Was hat er auf einmal mit der Linkspartei zu schaffen? Führt der
Bundespräsident jetzt etwa die Koalitionsverhandlungen? Darf er das?
Kein Bundeskanzler ohne Bundespräsident. Keine Neuwahl ohne
Bundespräsident. Keine Minderheitsregierung ohne Bundespräsident. So
steht es im Grundgesetz. Wer, wie Joachim Gauck, am Ende von
Koalitionsverhandlungen womöglich eine schwierige Entscheidung
treffen muss, tut gut daran, sich vorher mit den Motiven der
Beteiligten auseinanderzusetzen. Gaucks Premiere hat auch eine sehr
persönliche Note. Wohl keiner seiner Vorgänger hatte überparteilich
ein derartiges Ansehen wie dieser Mann, der einmal von der SPD zum
Staatsoberhaupt vorgeschlagen wurde, dann wieder von der FDP. Nun
wissen wir nicht, was genau er gestern mit Merkel besprochen hat. Die
interessanteste Frage an die amtierende Bundeskanzlerin wäre gewesen:
Streben Sie eigentlich insgeheim Neuwahlen an, weil Sie dann
vielleicht noch stärker werden mit Ihrer Union und weil die FDP,
inzwischen geführt von Christian Lindner, auch wieder hereinkommt, so
dass es für Schwarz-Gelb reicht? Würden Sie mit der AfD koalieren?

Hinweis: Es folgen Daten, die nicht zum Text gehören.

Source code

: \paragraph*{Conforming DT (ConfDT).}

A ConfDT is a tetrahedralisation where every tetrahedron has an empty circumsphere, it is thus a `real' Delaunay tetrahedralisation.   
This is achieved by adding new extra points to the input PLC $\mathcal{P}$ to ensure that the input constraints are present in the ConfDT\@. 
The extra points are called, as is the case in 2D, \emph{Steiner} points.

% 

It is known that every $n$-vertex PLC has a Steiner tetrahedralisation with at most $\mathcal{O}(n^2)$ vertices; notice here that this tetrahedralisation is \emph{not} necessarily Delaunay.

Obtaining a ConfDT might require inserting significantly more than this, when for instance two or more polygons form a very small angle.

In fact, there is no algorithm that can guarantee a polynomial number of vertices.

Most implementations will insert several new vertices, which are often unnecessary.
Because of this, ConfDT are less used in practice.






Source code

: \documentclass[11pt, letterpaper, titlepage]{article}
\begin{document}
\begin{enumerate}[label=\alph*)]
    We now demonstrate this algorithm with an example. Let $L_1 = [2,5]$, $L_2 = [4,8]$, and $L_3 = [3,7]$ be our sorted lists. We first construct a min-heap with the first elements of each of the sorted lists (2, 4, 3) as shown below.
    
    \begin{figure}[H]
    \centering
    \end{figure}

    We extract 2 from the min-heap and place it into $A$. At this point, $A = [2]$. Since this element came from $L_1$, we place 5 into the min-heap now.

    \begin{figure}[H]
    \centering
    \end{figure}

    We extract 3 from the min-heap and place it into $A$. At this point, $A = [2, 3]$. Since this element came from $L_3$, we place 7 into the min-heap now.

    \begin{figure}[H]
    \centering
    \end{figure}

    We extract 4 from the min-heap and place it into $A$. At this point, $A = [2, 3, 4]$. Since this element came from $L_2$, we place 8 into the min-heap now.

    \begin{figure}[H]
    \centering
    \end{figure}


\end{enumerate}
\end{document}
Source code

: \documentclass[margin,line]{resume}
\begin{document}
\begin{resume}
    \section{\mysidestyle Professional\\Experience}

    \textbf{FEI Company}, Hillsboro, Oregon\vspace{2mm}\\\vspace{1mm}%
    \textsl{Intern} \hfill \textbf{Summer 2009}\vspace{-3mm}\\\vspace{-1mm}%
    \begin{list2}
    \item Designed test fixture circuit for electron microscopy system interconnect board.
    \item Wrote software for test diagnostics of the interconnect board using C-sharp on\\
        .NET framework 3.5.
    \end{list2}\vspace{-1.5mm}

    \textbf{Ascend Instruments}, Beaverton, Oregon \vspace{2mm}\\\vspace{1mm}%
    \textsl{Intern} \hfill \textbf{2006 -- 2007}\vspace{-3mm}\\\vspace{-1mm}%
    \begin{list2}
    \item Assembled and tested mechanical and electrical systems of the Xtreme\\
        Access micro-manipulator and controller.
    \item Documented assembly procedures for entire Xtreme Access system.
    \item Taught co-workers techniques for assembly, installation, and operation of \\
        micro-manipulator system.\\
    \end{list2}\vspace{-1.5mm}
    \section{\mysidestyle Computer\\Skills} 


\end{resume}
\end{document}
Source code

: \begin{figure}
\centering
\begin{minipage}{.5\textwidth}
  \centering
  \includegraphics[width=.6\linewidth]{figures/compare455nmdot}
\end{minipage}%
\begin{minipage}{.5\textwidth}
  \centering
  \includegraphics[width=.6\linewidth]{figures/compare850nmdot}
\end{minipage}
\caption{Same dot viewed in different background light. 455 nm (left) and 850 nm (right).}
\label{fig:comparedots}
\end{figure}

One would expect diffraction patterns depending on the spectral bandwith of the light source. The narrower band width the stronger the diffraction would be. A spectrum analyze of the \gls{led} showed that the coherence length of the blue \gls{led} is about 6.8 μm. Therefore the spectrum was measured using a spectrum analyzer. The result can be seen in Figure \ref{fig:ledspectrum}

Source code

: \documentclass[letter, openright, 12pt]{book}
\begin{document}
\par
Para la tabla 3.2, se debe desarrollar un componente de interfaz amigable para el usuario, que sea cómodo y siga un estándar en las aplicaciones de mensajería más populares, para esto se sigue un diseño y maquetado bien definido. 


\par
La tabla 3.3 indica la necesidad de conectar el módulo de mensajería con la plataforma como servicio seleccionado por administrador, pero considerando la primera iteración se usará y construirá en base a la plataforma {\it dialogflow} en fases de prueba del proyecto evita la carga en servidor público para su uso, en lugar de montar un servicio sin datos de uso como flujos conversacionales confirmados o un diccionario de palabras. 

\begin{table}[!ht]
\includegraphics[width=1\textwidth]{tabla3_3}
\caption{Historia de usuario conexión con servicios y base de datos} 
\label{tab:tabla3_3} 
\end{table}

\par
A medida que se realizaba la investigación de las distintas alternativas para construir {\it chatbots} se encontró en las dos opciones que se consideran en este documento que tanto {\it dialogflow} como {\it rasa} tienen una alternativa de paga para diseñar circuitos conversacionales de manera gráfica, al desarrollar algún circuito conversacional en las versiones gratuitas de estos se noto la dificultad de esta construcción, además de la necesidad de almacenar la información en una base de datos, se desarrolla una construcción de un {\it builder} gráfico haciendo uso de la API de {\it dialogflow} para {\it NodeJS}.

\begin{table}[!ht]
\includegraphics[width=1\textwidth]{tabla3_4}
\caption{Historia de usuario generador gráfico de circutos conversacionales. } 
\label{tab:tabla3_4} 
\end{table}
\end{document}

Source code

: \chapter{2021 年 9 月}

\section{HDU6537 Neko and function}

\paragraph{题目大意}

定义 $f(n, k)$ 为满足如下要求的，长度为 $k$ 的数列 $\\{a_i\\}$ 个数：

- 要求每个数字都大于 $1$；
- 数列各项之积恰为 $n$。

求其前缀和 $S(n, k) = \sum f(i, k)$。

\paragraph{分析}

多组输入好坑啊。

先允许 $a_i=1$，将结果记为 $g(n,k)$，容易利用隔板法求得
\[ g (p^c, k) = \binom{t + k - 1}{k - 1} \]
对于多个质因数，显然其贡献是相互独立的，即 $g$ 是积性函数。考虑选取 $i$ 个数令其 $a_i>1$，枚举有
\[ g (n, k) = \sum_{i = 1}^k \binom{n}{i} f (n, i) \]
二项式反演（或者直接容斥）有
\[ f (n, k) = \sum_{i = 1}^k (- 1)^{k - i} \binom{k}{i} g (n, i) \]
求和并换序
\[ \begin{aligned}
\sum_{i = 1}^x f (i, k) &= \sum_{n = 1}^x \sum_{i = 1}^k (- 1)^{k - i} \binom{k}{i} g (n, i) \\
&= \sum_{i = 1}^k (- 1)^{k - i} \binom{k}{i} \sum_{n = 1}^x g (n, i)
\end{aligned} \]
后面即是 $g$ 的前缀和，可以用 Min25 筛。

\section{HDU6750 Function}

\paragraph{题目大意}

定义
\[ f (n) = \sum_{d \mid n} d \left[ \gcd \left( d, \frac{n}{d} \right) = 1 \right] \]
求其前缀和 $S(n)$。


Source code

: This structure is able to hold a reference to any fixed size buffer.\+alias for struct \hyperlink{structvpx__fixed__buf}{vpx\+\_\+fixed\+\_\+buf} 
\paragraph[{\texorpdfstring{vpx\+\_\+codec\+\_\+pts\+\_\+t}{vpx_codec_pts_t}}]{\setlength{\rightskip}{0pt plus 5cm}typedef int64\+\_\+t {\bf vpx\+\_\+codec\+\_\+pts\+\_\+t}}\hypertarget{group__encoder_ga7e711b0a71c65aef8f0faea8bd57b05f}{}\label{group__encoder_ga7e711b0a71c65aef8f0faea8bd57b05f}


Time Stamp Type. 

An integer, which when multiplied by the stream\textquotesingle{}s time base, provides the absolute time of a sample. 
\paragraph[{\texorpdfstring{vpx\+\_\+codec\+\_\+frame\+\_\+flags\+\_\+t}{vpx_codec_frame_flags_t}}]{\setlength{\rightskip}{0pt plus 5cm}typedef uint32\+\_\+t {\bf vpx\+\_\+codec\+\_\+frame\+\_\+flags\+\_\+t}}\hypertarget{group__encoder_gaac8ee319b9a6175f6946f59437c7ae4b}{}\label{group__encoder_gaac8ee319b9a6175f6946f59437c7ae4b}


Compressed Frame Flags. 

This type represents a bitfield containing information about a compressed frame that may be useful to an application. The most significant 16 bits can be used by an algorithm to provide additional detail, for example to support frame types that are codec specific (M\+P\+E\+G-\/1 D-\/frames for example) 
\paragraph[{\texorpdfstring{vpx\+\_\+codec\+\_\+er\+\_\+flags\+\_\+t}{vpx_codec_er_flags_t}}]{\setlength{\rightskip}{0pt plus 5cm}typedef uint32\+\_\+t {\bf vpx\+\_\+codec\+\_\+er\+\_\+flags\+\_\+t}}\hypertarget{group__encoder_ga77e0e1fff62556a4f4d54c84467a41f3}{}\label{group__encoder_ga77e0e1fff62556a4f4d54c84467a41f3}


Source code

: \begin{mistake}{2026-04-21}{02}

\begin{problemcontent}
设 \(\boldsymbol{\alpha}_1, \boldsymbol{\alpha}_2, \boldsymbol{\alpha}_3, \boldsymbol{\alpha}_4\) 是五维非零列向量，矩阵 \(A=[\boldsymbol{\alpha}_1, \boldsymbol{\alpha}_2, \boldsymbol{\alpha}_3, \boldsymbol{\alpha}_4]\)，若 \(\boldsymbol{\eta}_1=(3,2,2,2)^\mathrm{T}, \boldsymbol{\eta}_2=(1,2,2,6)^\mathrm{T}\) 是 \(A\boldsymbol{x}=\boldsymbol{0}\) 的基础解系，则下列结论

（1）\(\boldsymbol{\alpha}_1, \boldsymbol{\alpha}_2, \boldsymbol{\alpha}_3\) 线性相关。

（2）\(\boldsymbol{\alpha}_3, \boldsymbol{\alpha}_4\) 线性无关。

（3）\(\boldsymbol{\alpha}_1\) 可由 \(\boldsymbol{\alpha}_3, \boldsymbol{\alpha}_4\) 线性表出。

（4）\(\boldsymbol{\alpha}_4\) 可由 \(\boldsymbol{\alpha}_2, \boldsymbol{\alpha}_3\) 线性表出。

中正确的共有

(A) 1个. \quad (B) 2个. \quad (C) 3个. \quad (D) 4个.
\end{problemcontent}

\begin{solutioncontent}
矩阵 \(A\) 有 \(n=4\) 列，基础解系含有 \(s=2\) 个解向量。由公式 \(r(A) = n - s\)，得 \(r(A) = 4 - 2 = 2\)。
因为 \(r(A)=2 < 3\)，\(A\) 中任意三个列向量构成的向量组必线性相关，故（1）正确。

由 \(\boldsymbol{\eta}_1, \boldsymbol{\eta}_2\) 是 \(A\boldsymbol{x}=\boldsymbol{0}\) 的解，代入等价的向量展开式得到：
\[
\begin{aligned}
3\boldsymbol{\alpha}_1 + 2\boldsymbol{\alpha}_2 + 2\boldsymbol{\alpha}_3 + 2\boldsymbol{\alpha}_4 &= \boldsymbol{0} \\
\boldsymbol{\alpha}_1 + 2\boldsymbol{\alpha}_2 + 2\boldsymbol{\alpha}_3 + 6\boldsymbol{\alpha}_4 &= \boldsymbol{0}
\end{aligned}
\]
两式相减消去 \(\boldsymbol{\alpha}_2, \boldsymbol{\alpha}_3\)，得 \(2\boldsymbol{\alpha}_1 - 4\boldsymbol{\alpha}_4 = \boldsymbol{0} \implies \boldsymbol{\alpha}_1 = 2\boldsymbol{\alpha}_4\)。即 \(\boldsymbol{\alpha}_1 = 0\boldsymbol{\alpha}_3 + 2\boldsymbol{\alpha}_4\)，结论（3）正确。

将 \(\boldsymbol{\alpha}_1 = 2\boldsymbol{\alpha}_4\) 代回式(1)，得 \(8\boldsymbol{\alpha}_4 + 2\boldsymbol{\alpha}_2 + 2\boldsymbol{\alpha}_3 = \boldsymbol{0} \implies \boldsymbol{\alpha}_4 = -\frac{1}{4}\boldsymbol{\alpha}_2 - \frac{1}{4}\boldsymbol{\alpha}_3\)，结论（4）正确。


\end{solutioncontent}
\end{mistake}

Und was antwortet Horst Seehofer, wenn Gauck den bayerischen
Ministerpräsidenten fragt, was diesem wichtiger ist: Der Verzicht auf
höhere Steuern für Deutschland oder mehr Geld für Bayern? Und was
Gabriel, wenn Gauck wissen will, weshalb die SPD in ihren Forderungen
den Sieger spielt, obwohl sie doch verloren hat? An diesen Beispielen
zeigt sich, weshalb Gaucks Vorstoß problematisch ist. Eine Rolle, wie
er sie jetzt augenscheinlich anstrebt, sieht die Verfassung nicht
vor. Darin steckt die unorthodoxe Chance, sich einfach mal in
schwieriger Situation als Moderator zu versuchen. Darin steckt aber
auch das orthodoxe Risiko, dass seine Gesprächspartner ihn freundlich
diplomatisch abprallen lassen werden. Stärker wird auch ein
Bundespräsident davon nicht.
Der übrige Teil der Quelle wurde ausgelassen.